Als ich das Dorf Miyamoto besuchte, wurde mir klar, dass ich wirklich über meine Lieblingszitate von Miyamoto Musashi nachdenken muss, der in "Go Rin no Sho" (Buch der 5 Ringe) schrieb:

"Die wahre Wissenschaft der Kampfkunst bedeutet, sie so zu üben, dass sie jederzeit nützlich sind und sie so zu lehren, dass sie in allen Dingen nützlich sind."

Ich interpretiere Musashis Zitat für mein eigenes Leben neu, um anzudeuten, dass alles trainiert wird und die Vorteile in der Anwendung des Prozesses liegen. Training ist gleichzeitig Prozess und Produkt in einem nie endenden Kreis.

E. Paul Zehr
Wandbild auf der Plattform in Miyamoto Musashi Station.
Quelle: E. Paul Zehr

Für mich bedeutet das, dass ich, auch wenn ich nicht das gleiche Volumen von dem was ich früher als "tatsächliches Training" (ironische Zitate gemeint) gedacht habe, versuchen kann, die Einstellung des Trainings zu allen Aspekten meines Lebens zu bringen. Um Musashi zu paraphrasieren, werden meine Bemühungen in all den Dingen nützlich sein, die ich tue. Ich dachte, dass ich das mache, aber mir ist klar, dass es mir jetzt an etwas fehlte.

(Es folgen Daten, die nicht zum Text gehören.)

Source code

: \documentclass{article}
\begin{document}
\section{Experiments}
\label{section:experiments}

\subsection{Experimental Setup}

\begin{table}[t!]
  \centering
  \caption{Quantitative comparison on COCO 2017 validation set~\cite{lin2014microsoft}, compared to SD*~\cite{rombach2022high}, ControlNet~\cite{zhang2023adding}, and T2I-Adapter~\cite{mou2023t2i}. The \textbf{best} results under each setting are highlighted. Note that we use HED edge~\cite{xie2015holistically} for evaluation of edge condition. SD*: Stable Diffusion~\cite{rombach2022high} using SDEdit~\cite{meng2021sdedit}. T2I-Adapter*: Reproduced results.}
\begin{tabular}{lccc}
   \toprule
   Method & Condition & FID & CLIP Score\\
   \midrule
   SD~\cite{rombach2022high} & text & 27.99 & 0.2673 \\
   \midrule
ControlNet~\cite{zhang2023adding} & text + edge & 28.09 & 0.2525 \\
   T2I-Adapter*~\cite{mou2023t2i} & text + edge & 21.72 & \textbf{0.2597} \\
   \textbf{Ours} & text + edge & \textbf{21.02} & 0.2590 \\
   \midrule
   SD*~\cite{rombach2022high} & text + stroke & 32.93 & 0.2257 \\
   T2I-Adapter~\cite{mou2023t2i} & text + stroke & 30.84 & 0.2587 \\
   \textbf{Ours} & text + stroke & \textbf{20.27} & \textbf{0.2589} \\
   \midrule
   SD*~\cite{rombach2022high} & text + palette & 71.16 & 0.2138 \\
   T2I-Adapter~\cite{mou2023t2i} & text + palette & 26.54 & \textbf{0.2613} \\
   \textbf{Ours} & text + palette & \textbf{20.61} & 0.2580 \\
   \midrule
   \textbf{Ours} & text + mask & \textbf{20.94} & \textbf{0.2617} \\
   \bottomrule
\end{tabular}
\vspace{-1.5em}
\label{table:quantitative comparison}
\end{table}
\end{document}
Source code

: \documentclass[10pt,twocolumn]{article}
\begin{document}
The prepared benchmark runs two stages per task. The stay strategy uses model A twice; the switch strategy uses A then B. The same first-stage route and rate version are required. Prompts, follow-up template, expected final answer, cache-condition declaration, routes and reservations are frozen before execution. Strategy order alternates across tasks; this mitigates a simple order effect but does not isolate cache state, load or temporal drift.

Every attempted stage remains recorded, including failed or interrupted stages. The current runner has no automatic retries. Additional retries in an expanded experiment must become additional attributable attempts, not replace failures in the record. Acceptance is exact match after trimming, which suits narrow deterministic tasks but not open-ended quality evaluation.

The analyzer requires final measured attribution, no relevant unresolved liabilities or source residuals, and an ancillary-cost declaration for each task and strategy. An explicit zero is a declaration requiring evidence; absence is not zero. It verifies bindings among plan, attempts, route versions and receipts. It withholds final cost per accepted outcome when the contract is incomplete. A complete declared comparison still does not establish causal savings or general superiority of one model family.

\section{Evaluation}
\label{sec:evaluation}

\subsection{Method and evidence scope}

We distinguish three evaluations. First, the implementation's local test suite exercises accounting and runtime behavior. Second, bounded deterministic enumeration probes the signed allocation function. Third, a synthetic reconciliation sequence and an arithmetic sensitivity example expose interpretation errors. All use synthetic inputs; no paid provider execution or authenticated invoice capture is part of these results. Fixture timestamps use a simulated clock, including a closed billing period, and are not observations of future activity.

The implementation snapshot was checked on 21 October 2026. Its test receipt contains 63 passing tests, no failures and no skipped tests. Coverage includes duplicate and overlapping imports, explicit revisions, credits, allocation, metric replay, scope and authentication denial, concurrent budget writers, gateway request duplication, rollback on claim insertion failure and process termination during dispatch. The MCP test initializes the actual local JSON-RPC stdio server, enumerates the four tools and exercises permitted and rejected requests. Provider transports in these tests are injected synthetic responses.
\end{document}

Ich trennte manchmal das Training von der Anwendung in einer künstlichen Abgrenzung.

In vielerlei Hinsicht erfordern Wissenschaft und Kampfkunst den gleichen philosophischen und operativen Ansatz. So wie das Kampfkunsttraining ein iterativer Prozess ist, der immer weiter voranschreitet, ist die Wissenschaft immer eine ständige Revision unserer engsten Annäherung der Wahrheit zu jeder gegebenen Zeit. Wir müssen wachsam sein, um zu vermeiden, dass Methodologien für Forschung und Ausbildung mit den Prinzipien verwechselt werden, die wir verstehen und anwenden wollen.

Dieser Ansatz erfordert Arbeit im täglichen Leben anzuwenden und umzusetzen. Aber auch das gehört zum Training dazu. Und der Zweck all dieses Trainings? Zu langsam, Schritt für Schritt, Tag für Tag, verbessern wir uns bei allem, was wir tun, einschließlich des Trainings selbst.